# Girly Gear



## tjk009 (Feb 15, 2007)

*matching....*

I'm fairly new to this archery deal, but there is certain flair for color, and all accessories and gear much match. We males are paying attention to the females, and it is a much kinder, gentler, and color coordinated sport. My six year old picked up on that one immediately.


----------



## MissMary49 (Dec 8, 2005)

Hey no problem, I will start.. here is a shirt I jazzed up with swarovski crystals


----------



## MissMary49 (Dec 8, 2005)

Then on my indoor gear I have everything black, except for one pink fletch. I tried the green, but I will change it back to 2 blacks n 1 pink . I think it makes for a good highlight of color with the gear. 
I also added the little iron-on rhinestone design on the quiver.


----------



## MissMary49 (Dec 8, 2005)

I got more.. Any other takers?? Post Up! :nod: Lets see it


----------



## De-Gurl (Feb 4, 2007)

I put some bling on my Cabela's hat. I don't want to do too much, as some of my stuff is used for hunting-bling could give away my position if it catches the light.

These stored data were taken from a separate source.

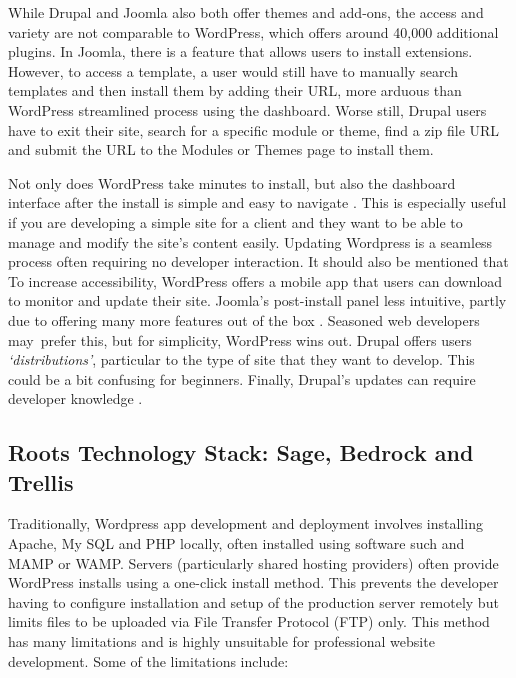 \documentclass[fontsize=11pt]{extarticle}
\numberwithin{figure}{section} %
\begin{document}
While Drupal and Joomla also both offer themes and add-ons, the access
and variety are not comparable to WordPress, which offers around 40,000
additional plugins. In Joomla, there is a feature that allows users to
install extensions. However, to access a template, a user would still
have to manually search templates and then install them by adding their
URL, more arduous than WordPress streamlined process using the
dashboard. Worse still, Drupal users have to exit their site, search for
a specific module or theme, find a zip file URL and submit the URL to
the Modules or Themes page to install them.~

Not only does WordPress take minutes to install, but also the dashboard
interface after the install is simple and easy to navigate \cite{p3}.
This is especially useful if you are developing a simple site for a
client and they want to be able to manage and modify the site's content
easily. Updating Wordpress is a seamless process often requiring no
developer interaction. It should also be mentioned that To increase
accessibility, WordPress offers a mobile app that users can download to
monitor and update their site. Joomla's post-install panel less
intuitive, partly due to offering many more features out of the box
\cite{p2}. Seasoned web developers may~prefer this, but for simplicity,
WordPress wins out. Drupal offers users \emph{`distributions'},
particular to the type of site that they want to develop. This could be
a bit confusing for beginners. Finally, Drupal's updates can require
developer knowledge \cite{p4}.

\hypertarget{roots-technology-stack-sage-bedrock-and-trellis}{%
\subsection{Roots Technology Stack: Sage, Bedrock and
Trellis}\label{roots-technology-stack-sage-bedrock-and-trellis}}

Traditionally, Wordpress app development and deployment involves
installing Apache, My SQL and PHP locally, often installed using
software such and MAMP or WAMP. Servers (particularly shared hosting
providers) often provide WordPress installs using a one-click install
method. This prevents the developer having to configure installation and
setup of the production server remotely but limits files to be uploaded
via File Transfer Protocol (FTP) only. This method has many limitations
and is highly unsuitable for professional website development. Some of
the limitations include:
\end{document}
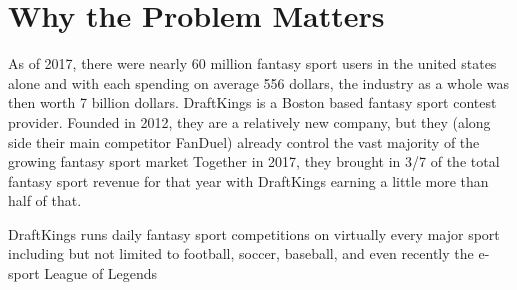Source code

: \section{Why the Problem Matters}

As of 2017, there were nearly 60 million fantasy sport users in the united states alone and with each spending on average 556 dollars, the industry as a whole was then worth 7 billion dollars. DraftKings is a Boston based fantasy sport contest provider. Founded in 2012, they are a relatively new company, but they (along side their main competitor FanDuel) already control the vast majority of the growing fantasy sport market Together in 2017, they brought in 3/7 of the total fantasy sport revenue for that year with DraftKings earning a little more than half of that.

DraftKings runs daily fantasy sport competitions on virtually every major sport including but not limited to football, soccer, baseball, and even recently the e-sport League of Legends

I do wear lots of pink with my camo. for now, that's as good as it gets.


----------



## 2005Ultramag (Apr 3, 2005)

I saw a hat the other day that I thought was awesome. It was black, and in pink embroidered lettering it said;

"As a matter of fact, I DO HUNT LIKE A GIRL!​


----------



## Diamond (Oct 20, 2004)

I'm not into pink, but I definitely like to coordinate. Right now I have red, white and blue strings and cables and matching vanes. I picked up a ringer shirt (red with blue edging that I'm going to add to.


----------



## Diamond (Oct 20, 2004)

"As a matter of fact, I DO HUNT LIKE A GIRL!​[/QUOTE]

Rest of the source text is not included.